We needed an Educational Psychologist in order to apply for a pre-school place and to defer school, which was still our objective at this point.
Nursery arranged for one to be allocated to our son, and a meeting was scheduled.
We found out the name of the EP we were allocated and it wasn’t good. I told the pediatrician and speech and language therapist the EP we were allocated, and both raised their eyebrows and said ‘oh right’ – not a good sign! I was given advice to stick to what I wanted and don’t let him talk you out of it, which is what he will do.

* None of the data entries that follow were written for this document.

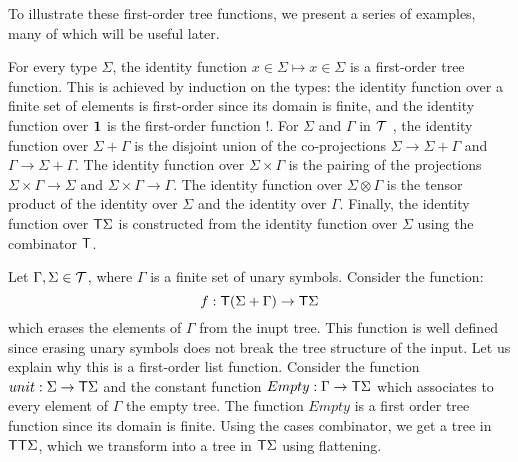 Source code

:To illustrate these first-order tree functions, we present a series of examples, many of which will be useful later.

\bigskip
\noindent \begin{example}[Identity] For every type $\Sigma$, the identity function $x\in\Sigma\mapsto x\in\Sigma$ is a first-order tree function. This is achieved by induction on the types: the identity function over a finite set of elements is first-order since its domain is finite, and the identity function over $\mathbf{1}$ is the first-order function $!$. For $\Sigma$ and $\Gamma$ in ${\mathcal T}$ , the identity
function over $\Sigma+\Gamma$ is the disjoint union of the co-projections $\Sigma \to \Sigma + \Gamma$ and $\Gamma \to \Sigma + \Gamma$. The
identity function over $\Sigma \times \Gamma$ is the pairing of the projections $\Sigma \times \Gamma \to \Sigma$ and $\Sigma \times \Gamma \to \Gamma$. The
identity function over $\Sigma \otimes \Gamma$ is the tensor product of the identity over $\Sigma$ and the identity over $\Gamma$. Finally,
the identity function over $\mathsf T\Sigma$ is constructed from the identity function over $\Sigma$ using the combinator $\mathsf T$.
\end{example}


\bigskip
\noindent\begin{example}[Filter] Let $\Gamma, \Sigma\in{\mathcal T}$, where $\Gamma$ is a finite set of unary symbols. Consider the function:
$$ f:\mathsf T (\Sigma+\Gamma)\to\mathsf T \Sigma$$
which erases the elements of $\Gamma$ from the inupt tree. This function is well defined since erasing unary symbols does not break the tree structure of the input. 
Let us explain why this is a first-order list function. 
Consider the function $unit:\Sigma\to\mathsf T\Sigma$ and the constant function $Empty:\Gamma\to\mathsf T\Sigma$ which associates to every element of $\Gamma$ the empty tree. The function $Empty$ is a first order tree function since its domain is finite. Using the cases combinator, we get a tree in $\mathsf T\mathsf T\Sigma$, which we transform into a tree in $\mathsf T \Sigma$ using flattening.
\end{example}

We met with the EP. It was quite a big meeting. I brought my dad along as he has my son alot and is good with words, and I knew he would fight our corner if I got upset. I also told our speech and language therapist about the meeting and she came along too, so we had:
- Manager, assistant manager and key worker from nursery
- Me and my husband
- My dad
- Speech and language therapist
7 of us plus educational psychologist.
The EP got a shock when he arrived as he didn’t realise there would be so many people there. I was showing him we mean business lol.
True to what I had been told, I told him what I wanted – preschool place and defer school – and he went against both of them. His answer was that these cost the council money.
The first meeting ended with him arranging to spend time with our son, and another meeting was scheduled with us to make plans for the future.
** Embarrassing story alert **
Now, we thought he had left the nursery straight after the meeting while we were all getting our jackets and papers together. We were standing in the corridor and I was telling everyone that I had been told by several people that he would go against what I wanted and true to form he did. We chatted about a couple of other things he had said, and he walked out the toilet which we were standing right outside of. He must have heard every word!!!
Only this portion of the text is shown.